Computer stores all the information you enter via keyboard in your Hard Drive as Magnetic pulses (Representing as 1 for human understanding) called 1. If there is no information then the spot (a tiny hole) is empty called zero.

Let us discuss your first part of your question - Could you show me some examples? Like how does a computer translate the letter "A" to binary?

For instance, you enter characters 'A' & 'அ' via keyboard.
The character 'A' is represented as 65 in Unicode/ASCII, which is 01000001 in base 2 binary. The OS does the mapping of A to Binary. This character 'A' you entered is now stored in hard disk as 01000001, and will appear in 8 different spots (like no magnetic pulse for left most number 0, magnetic pulse for 7 in the seventh bit, etc).
In case of RAM, it stores the information in the form of electrical pulses and hence RAM looses all the information when the power is switched off.

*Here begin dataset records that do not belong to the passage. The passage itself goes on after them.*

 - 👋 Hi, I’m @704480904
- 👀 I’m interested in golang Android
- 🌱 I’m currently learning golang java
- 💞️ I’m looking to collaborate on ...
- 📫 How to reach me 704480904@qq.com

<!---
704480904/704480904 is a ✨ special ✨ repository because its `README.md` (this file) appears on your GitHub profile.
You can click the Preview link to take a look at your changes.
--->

Now, everything you see on RAM or HardDrive is energy or no energy in a given byte and we call it Binary format for human understanding (Let us call it 0 for no energy and 1 for energy).

It is up to the compiler now, how it has to be stored. If it is a C compiler on AMD processor/windows OS, it stores the value in 2 bytes (one byte for 5 and one byte for 6). The byte storing the value 5 will be on the right side of 6 if it is an AMD processing - it is called low endian. C program does not support the character 'அ' as it requires more than 1 byte to store international characters.

If it is a Java compiler it uses variable length of 4 bytes called UTF-16. In case of letter 'A' it requires 1 bytes as the Unicode/ASCII representation is 65. Whereas if you are storing an international language character such as 'அ' (Similar to A in Tamil language) then the corresponding Unicode value is 2949 and the corresponding binary value is 11100000 10101110 10000101 (3 bytes). Java has no issues to store and read 'A' and 'அ'.

Now imagine that you have stored the character 'அ' in the hard drive using Java/Windows/AMD Processor as a type character (Char).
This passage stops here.